When given the opportunity to include in their version of the health overhaul bill a provision specifically stipulating that the “public option” would not be able to make use of factors (1) and (2) above in its competition with private entities, Democratic members of the House Energy and Commerce Committee predictably voted to give their path to single payer a competitive advantage rather than to level the playing field.
During Friday’s markup of the House legislation, Rep. George Radanovich (R-CA) offered an amendment that would have prohibited the federal government from employing special tax breaks and favorable regulation on behalf of the “public option.” Radonovich’s amendment would have inserted language in the health overhaul bill that would have ensured the “level playing field” between the “public option” and private coverage that Obama, Congressional Democrats, and their allies claim to want.
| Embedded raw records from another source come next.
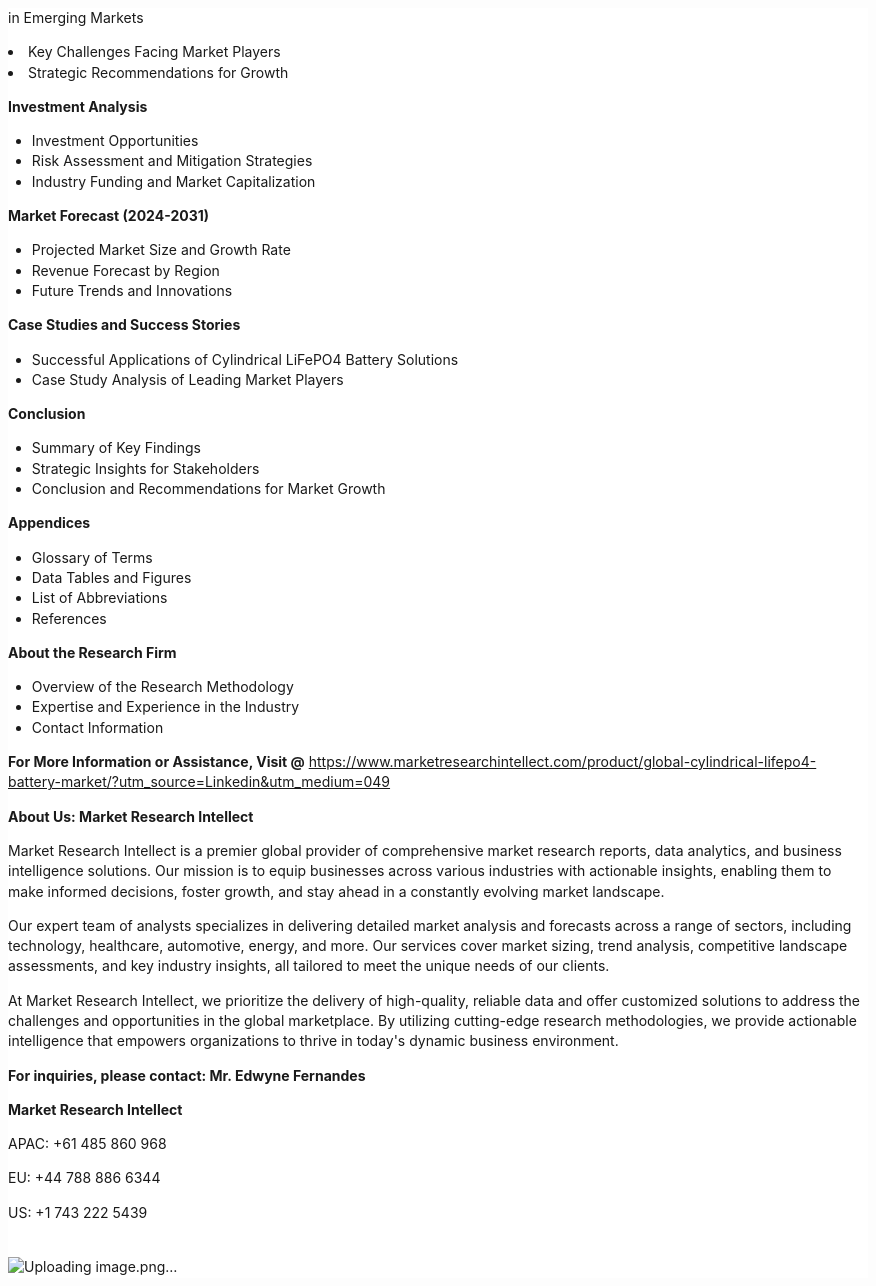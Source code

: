 in Emerging Markets</li><li>Key Challenges Facing Market Players</li><li>Strategic Recommendations for Growth</li></ul><p><strong>Investment Analysis</strong></p><ul><li>Investment Opportunities</li><li>Risk Assessment and Mitigation Strategies</li><li>Industry Funding and Market Capitalization</li></ul><p><strong>Market Forecast (2024-2031)</strong></p><ul><li>Projected Market Size and Growth Rate</li><li>Revenue Forecast by Region</li><li>Future Trends and Innovations</li></ul><p><strong>Case Studies and Success Stories</strong></p><ul><li>Successful Applications of Cylindrical LiFePO4 Battery Solutions</li><li>Case Study Analysis of Leading Market Players</li></ul><p><strong>Conclusion</strong></p><ul><li>Summary of Key Findings</li><li>Strategic Insights for Stakeholders</li><li>Conclusion and Recommendations for Market Growth</li></ul><p><strong>Appendices</strong></p><ul><li>Glossary of Terms</li><li>Data Tables and Figures</li><li>List of Abbreviations</li><li>References</li></ul><p><strong>About the Research Firm</strong></p><ul><li>Overview of the Research Methodology</li><li>Expertise and Experience in the Industry</li><li>Contact Information</li></ul></div><div class="article-main__content" data-test-id="publishing-text-block"><p><span class="font-[700]"><strong>For More Information or Assistance, Visit @</strong>&nbsp;<a href="https://www.marketresearchintellect.com/product/global-cylindrical-lifepo4-battery-market/?utm_source=Linkedin&utm_medium=049">https://www.marketresearchintellect.com/product/global-cylindrical-lifepo4-battery-market/?utm_source=Linkedin&utm_medium=049</a></span></p><p><strong>About Us: Market Research Intellect</strong></p><p>Market Research Intellect is a premier global provider of comprehensive market research reports, data analytics, and business intelligence solutions. Our mission is to equip businesses across various industries with actionable insights, enabling them to make informed decisions, foster growth, and stay ahead in a constantly evolving market landscape.</p><p>Our expert team of analysts specializes in delivering detailed market analysis and forecasts across a range of sectors, including technology, healthcare, automotive, energy, and more. Our services cover market sizing, trend analysis, competitive landscape assessments, and key industry insights, all tailored to meet the unique needs of our clients.</p><p>At Market Research Intellect, we prioritize the delivery of high-quality, reliable data and offer customized solutions to address the challenges and opportunities in the global marketplace. By utilizing cutting-edge research methodologies, we provide actionable intelligence that empowers organizations to thrive in today's dynamic business environment.</p><p><strong>For inquiries, please contact: Mr. Edwyne Fernandes</strong></p><p><strong>Market Research Intellect</strong></p><p>APAC: +61 485 860 968</p><p>EU: +44 788 886 6344</p><p>US: +1 743 222 5439</p></div><div class="article-main__content" data-test-id="publishing-text-block">&nbsp;</div>
![Uploading image.png…]()
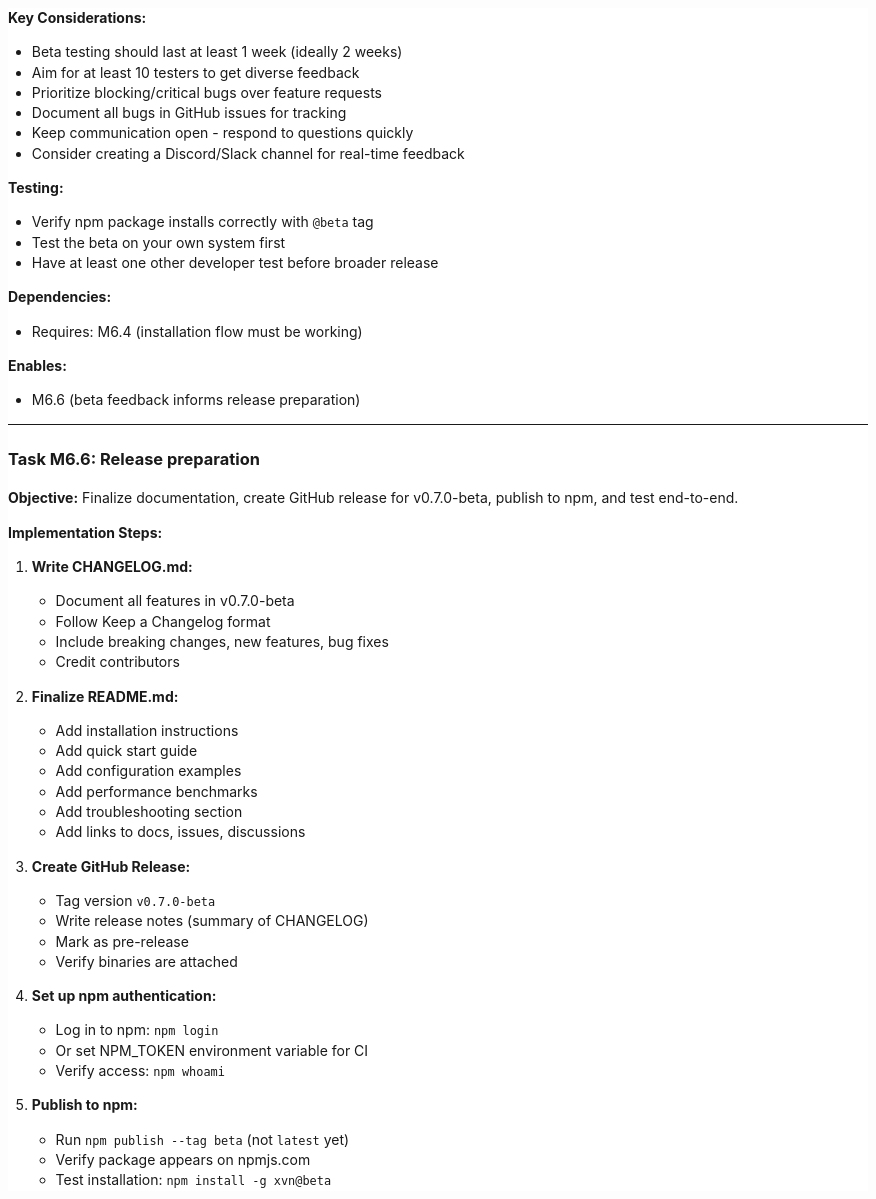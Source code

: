 **Key Considerations:**
- Beta testing should last at least 1 week (ideally 2 weeks)
- Aim for at least 10 testers to get diverse feedback
- Prioritize blocking/critical bugs over feature requests
- Document all bugs in GitHub issues for tracking
- Keep communication open - respond to questions quickly
- Consider creating a Discord/Slack channel for real-time feedback

**Testing:**
- Verify npm package installs correctly with `@beta` tag
- Test the beta on your own system first
- Have at least one other developer test before broader release

**Dependencies:**
- Requires: M6.4 (installation flow must be working)

**Enables:**
- M6.6 (beta feedback informs release preparation)

---

### Task M6.6: Release preparation

**Objective:** Finalize documentation, create GitHub release for v0.7.0-beta, publish to npm, and test end-to-end.

**Implementation Steps:**

1. **Write CHANGELOG.md:**
   - Document all features in v0.7.0-beta
   - Follow Keep a Changelog format
   - Include breaking changes, new features, bug fixes
   - Credit contributors

2. **Finalize README.md:**
   - Add installation instructions
   - Add quick start guide
   - Add configuration examples
   - Add performance benchmarks
   - Add troubleshooting section
   - Add links to docs, issues, discussions

3. **Create GitHub Release:**
   - Tag version `v0.7.0-beta`
   - Write release notes (summary of CHANGELOG)
   - Mark as pre-release
   - Verify binaries are attached

4. **Set up npm authentication:**
   - Log in to npm: `npm login`
   - Or set NPM_TOKEN environment variable for CI
   - Verify access: `npm whoami`

5. **Publish to npm:**
   - Run `npm publish --tag beta` (not `latest` yet)
   - Verify package appears on npmjs.com
   - Test installation: `npm install -g xvn@beta`
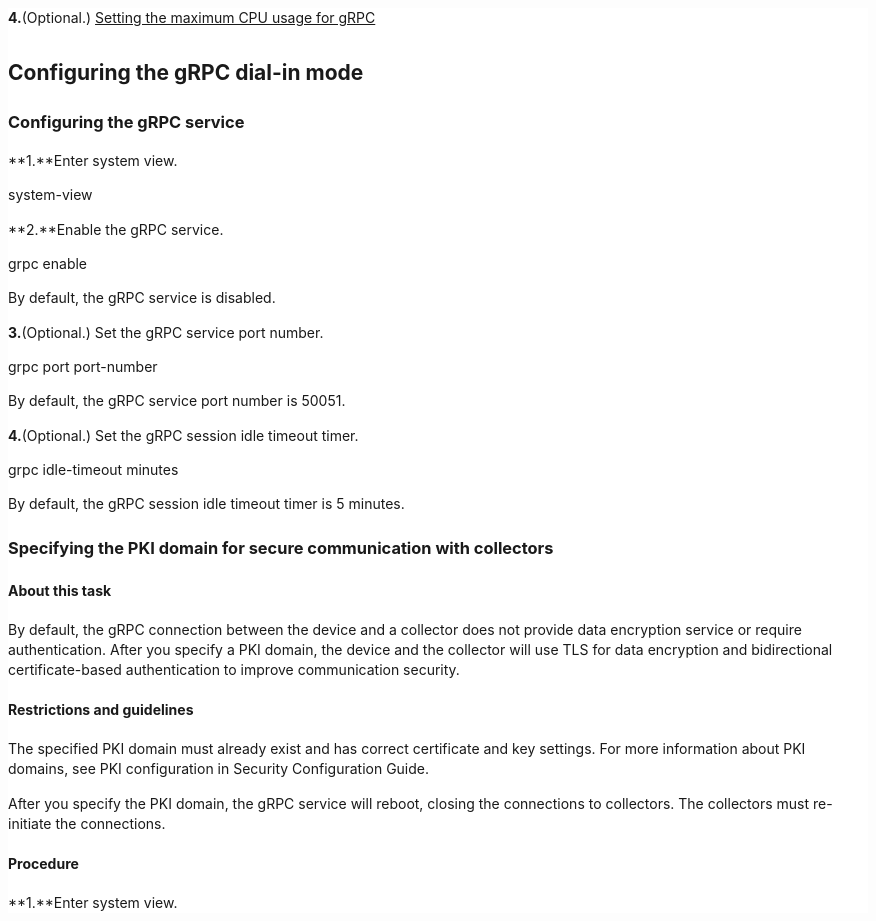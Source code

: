**4\.**(Optional.) [Setting the maximum CPU usage for gRPC](#_Ref114172014)

## Configuring the gRPC dial-in mode

### Configuring the gRPC service

**1\.**Enter system view.

system-view

**2\.**Enable the gRPC service.

grpc enable

By default, the gRPC service is disabled.

**3\.**(Optional.) Set the gRPC service port
number.

grpc port port-number

By default, the gRPC service port number
is 50051\.

**4\.**(Optional.) Set the gRPC session idle
timeout timer.

grpc idle-timeout minutes

By default, the gRPC session idle timeout
timer is 5 minutes.

### Specifying the PKI domain for secure communication with collectors

#### About this task

By default, the gRPC connection between the
device and a collector does not provide data encryption service or require
authentication. After you specify a PKI domain, the device and the collector
will use TLS for data encryption and bidirectional certificate-based
authentication to improve communication security.

#### Restrictions and guidelines

The specified PKI domain must already exist
and has correct certificate and key settings. For more information about PKI
domains, see PKI configuration in Security Configuration
Guide.

After you specify the PKI domain, the gRPC
service will reboot, closing the connections to collectors. The collectors must
re-initiate the connections.

#### Procedure

**1\.**Enter system view.

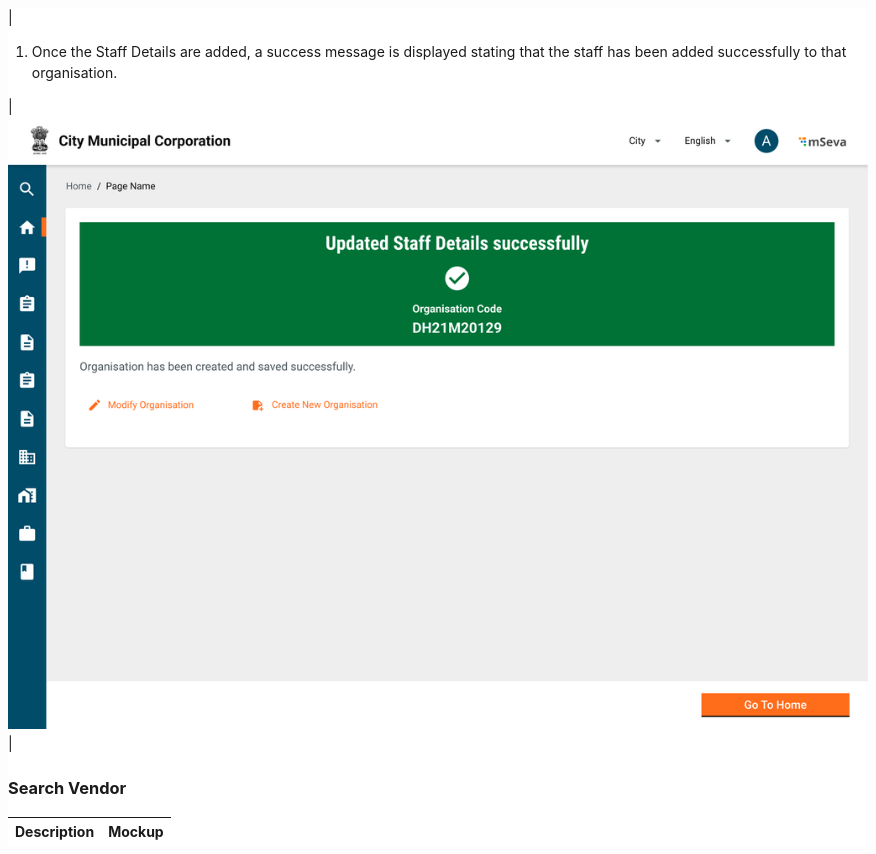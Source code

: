 | <ol><li>Once the Staff Details are added, a success message is displayed stating that the staff has been added successfully to that organisation.</li></ol>                                                                                                                                                                                                                                                                                                                                                                                                                                                                                                                                                                                                                                                                                                                                                                                                                                                                                                                                                                                                                                                               | ![](<../../../../.gitbook/assets/image (38).png>) |

### **Search Vendor**

| Description                                                                                                                                                                                                                                                                                                                                                                                                                          | Mockup                                               |
| ------------------------------------------------------------------------------------------------------------------------------------------------------------------------------------------------------------------------------------------------------------------------------------------------------------------------------------------------------------------------------------------------------------------------------------ | ---------------------------------------------------- |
Rep. Christopher Murphy (D-CT) argued that the government-run health coverage program would really be a nonprofit entity, and that as such it would be unfair to prevent it from receiving preferential tax treatment. Rep. Frank Pallone (D-NJ) went one further, arguing that the government-run health plan should be able to borrow cash from other federal agencies’ budgets in order to assuage any losses incurred by providing subsidized coverage to a massive swath of the American population — something that would, of course, reinforce the federal government’s natural competitive advantage by further removing any need to minimize losses in the marketplace.
What this means, in short, is that as written, the “public option” in the House health care bill is a one-way ticket to single-payer, government-run health care — period.
As a result, your options are to call your Senator and Congressman in opposition to this legislation, or to go ahead and take a number to see the next available physician at window C11 down the hall. The choice is yours — but the time to make it is now.